As I tried to get home on secondary streets, the road ahead was virtually a parking lot. Distances that normally take minutes took hours. The road I was on, like many in Atlanta, goes up and down hills, and going up hills was starting to get harder as it got dark and the roads began to ice up. I called my kids again, realizing that they should not attempt this route, and told them to pull over in to a parking lot and wait for me. I would come and get them. It was now around 5:30. I was stuck on a hill, and almost out of gas. My wife was stuck on I-285 and had barely moved in three hours. I was maybe five miles away from them, but it would take me another three and half hours to get to my kids.
More than once there was a car stuck on the ice trying to make it up a hill in front of me, and I had to stop. When I got out and started to push the young lady's car, she opened her window and told me, "You're the best!" I said, "You better wait until I actually get you out of this mess." My feet were slipping on the hill, which was like an ice rink, and I couldn't get any traction to push her.
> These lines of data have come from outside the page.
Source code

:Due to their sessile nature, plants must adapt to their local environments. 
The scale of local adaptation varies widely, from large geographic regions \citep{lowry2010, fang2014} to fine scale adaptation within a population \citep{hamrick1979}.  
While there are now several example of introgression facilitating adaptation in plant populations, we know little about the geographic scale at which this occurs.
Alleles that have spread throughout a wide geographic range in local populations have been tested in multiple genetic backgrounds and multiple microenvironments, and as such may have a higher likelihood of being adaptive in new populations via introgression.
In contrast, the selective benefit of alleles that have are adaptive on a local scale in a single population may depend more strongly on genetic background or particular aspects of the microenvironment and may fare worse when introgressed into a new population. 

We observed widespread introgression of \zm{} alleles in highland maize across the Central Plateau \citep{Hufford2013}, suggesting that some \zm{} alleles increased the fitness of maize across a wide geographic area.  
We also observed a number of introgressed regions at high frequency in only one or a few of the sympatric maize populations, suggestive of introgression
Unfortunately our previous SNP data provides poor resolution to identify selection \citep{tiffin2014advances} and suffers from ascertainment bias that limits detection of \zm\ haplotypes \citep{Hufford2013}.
Then a truck with about eight immigrant construction workers pulled up, and they all got out and started to push her up the road. After that, they pushed me, and I got up the hill.
As I finally pulled up to the Waffle House to find my stranded teenage kids, the president was starting his State of the Union speech on NPR, and it struck me how in times of crisis, all of us Americans pull together, forgetting about race, religion, or political party. Around 12:30 a.m., at a dead stop and going nowhere, I checked Facebook on my phone, and a friend of mine was telling everyone how he had several people staying at his house, and everyone should take in a stranger and give them a warm bed. His partner was driving around town rescuing people in his 4-wheel drive SUV, with gas and food and a tow. People not far from us were opening their homes to dozens of students and strangers who were stranded at their schools with no parents able to retrieve them. Their example was restoring my faith in human nature. We were fortunate to have another friend close by who quickly offered us beds for the night. In five minutes we were there, refugees from Snowpocalypse 2014, exhausted but safe.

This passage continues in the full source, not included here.